YOUR INSTRUCTIONS: Please reproduce exactly the lines from the start of the records through the one containing "воздействует на потребителя, подчеркивая", and nothing more.

Data items:
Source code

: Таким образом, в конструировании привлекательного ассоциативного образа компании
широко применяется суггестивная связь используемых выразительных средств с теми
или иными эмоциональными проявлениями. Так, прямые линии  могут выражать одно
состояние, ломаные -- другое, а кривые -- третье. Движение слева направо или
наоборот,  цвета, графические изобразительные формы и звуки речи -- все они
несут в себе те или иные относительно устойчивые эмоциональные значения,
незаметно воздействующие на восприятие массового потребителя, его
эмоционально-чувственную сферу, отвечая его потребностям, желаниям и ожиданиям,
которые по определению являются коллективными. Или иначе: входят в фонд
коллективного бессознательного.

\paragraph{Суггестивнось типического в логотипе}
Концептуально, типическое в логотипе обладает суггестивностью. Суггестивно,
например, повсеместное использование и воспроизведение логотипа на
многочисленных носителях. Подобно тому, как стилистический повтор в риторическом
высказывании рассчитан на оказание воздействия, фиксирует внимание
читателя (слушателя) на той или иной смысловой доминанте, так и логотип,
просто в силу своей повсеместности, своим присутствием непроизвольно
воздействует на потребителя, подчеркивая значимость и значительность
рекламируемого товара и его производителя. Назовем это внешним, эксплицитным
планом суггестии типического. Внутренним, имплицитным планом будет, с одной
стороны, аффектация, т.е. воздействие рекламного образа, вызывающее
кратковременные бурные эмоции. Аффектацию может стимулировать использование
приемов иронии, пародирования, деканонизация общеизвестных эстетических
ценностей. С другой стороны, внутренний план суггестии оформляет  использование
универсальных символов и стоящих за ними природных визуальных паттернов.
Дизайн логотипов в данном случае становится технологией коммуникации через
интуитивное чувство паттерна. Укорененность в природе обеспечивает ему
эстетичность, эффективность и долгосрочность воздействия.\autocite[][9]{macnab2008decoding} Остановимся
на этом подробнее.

ANSWER SECTION:
Source code

: Таким образом, в конструировании привлекательного ассоциативного образа компании
широко применяется суггестивная связь используемых выразительных средств с теми
или иными эмоциональными проявлениями. Так, прямые линии  могут выражать одно
состояние, ломаные -- другое, а кривые -- третье. Движение слева направо или
наоборот,  цвета, графические изобразительные формы и звуки речи -- все они
несут в себе те или иные относительно устойчивые эмоциональные значения,
незаметно воздействующие на восприятие массового потребителя, его
эмоционально-чувственную сферу, отвечая его потребностям, желаниям и ожиданиям,
которые по определению являются коллективными. Или иначе: входят в фонд
коллективного бессознательного.

\paragraph{Суггестивнось типического в логотипе}
Концептуально, типическое в логотипе обладает суггестивностью. Суггестивно,
например, повсеместное использование и воспроизведение логотипа на
многочисленных носителях. Подобно тому, как стилистический повтор в риторическом
высказывании рассчитан на оказание воздействия, фиксирует внимание
читателя (слушателя) на той или иной смысловой доминанте, так и логотип,
просто в силу своей повсеместности, своим присутствием непроизвольно
воздействует на потребителя, подчеркивая значимость и значительность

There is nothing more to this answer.